See a blog post about it here: [Percentile and Quantile Estimation of Big Data: The t-Digest](http://dataorigami.net/blogs/napkin-folding/19055451-percentile-and-quantile-estimation-of-big-data-the-t-digest)

### Installation

*tdigest* is compatible with both Python 2 and Python 3. 

```

pip install tdigest

```

### Usage

#### Update the digest sequentially

```

from tdigest import TDigest

from numpy.random import random

digest = TDigest()

for x in range(5000):

    digest.update(random())

print(digest.percentile(15))  # about 0.15, as 0.15 is the 15th percentile of the Uniform(0,1) distribution

```

#### Update the digest in batches

```

another_digest = TDigest()

another_digest.batch_update(random(5000))

print(another_digest.percentile(15))

```

#### Sum two digests to create a new digest

```

sum_digest = digest + another_digest 

sum_digest.percentile(30)  # about 0.3

```

#### To dict or serializing a digest with JSON

You can use the to_dict() method to turn a TDigest object into a standard Python dictionary.

```

digest = TDigest()

digest.update(1)

digest.update(2)

digest.update(3)

print(digest.to_dict())

```

Or you can get only a list of Centroids with `centroids_to_list()`.

```

digest.centroids_to_list()

```

Similarly, you can restore a Python dict of digest values with `update_from_dict()`. Centroids are merged with any existing ones in the digest.

For example, make a fresh digest and restore values from a python dictionary.

```

digest = TDigest()

digest.update_from_dict({'K': 25, 'delta': 0.01, 'centroids': [{'c': 1.0, 'm': 1.0}, {'c': 1.0, 'm': 2.0}, {'c': 1.0, 'm': 3.0}]})

```

K and delta values are optional, or you can provide only a list of centroids with `update_centroids_from_list()`.

```

digest = TDigest()

digest.update_centroids([{'c': 1.0, 'm': 1.0}, {'c': 1.0, 'm': 2.0}, {'c': 1.0, 'm': 3.0}])

```

If you want to serialize with other tools like JSON, you can first convert to_dict().

```

json.dumps(digest.to_dict())

```

Alternatively, make a custom encoder function to provide as default to the standard json module.

```

def encoder(digest_obj):

    return digest_obj.to_dict()

```

Then pass the encoder function as the default parameter.

```

json.dumps(digest, default=encoder)

```

### API 

`TDigest.`

 - `update(x, w=1)`: update the tdigest with value `x` and weight `w`.

 - `batch_update(x, w=1)`: update the tdigest with values in array `x` and weight `w`.

 - `compress()`: perform a compression on the underlying data structure that will shrink the memory footprint of it, without hurting accuracy. Good to perform after adding many values. 

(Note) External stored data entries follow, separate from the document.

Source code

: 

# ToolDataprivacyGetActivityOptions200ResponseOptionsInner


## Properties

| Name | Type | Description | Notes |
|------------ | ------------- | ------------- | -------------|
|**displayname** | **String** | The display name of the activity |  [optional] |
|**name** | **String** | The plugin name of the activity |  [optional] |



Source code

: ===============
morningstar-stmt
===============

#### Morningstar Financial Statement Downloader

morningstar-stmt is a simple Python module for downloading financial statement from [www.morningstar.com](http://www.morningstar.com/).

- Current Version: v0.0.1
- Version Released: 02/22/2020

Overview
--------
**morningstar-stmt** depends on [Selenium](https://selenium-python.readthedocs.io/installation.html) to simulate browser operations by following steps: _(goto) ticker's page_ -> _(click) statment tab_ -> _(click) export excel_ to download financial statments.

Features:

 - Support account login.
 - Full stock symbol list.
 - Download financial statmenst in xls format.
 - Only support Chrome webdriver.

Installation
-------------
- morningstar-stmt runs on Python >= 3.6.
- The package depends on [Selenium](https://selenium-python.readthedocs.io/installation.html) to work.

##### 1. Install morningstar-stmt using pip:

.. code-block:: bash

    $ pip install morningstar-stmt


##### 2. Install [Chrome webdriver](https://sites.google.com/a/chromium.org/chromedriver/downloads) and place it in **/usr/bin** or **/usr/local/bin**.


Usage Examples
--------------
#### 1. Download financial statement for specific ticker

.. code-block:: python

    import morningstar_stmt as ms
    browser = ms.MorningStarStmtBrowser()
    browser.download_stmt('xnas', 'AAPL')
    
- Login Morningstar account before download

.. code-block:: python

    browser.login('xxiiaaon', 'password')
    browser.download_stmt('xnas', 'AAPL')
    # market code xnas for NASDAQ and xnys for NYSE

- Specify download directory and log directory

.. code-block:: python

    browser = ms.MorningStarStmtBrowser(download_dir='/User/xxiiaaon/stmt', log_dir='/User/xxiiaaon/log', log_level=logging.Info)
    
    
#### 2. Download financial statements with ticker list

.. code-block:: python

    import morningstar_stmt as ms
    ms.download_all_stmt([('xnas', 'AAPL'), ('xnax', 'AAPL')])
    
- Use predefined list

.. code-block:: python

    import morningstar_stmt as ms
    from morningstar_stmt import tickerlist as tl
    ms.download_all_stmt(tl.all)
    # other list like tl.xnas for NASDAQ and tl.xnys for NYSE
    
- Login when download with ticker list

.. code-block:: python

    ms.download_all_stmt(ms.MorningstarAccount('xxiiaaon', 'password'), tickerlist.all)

 - `percentile(p)`: return the `p`th percentile. Example: `p=50` is the median.

 - `cdf(x)`: return the CDF the value `x` is at. 

 - `trimmed_mean(p1, p2)`: return the mean of data set without the values below and above the `p1` and `p2` percentile respectively. 

 - `to_dict()`: return a Python dictionary of the TDigest and internal Centroid values.

 - `update_from_dict(dict_values)`: update from serialized dictionary values into the TDigest object.

 - `centroids_to_list()`: return a Python list of the TDigest object's internal Centroid values.

 - `update_centroids_from_list(list_values)`: update Centroids from a python list.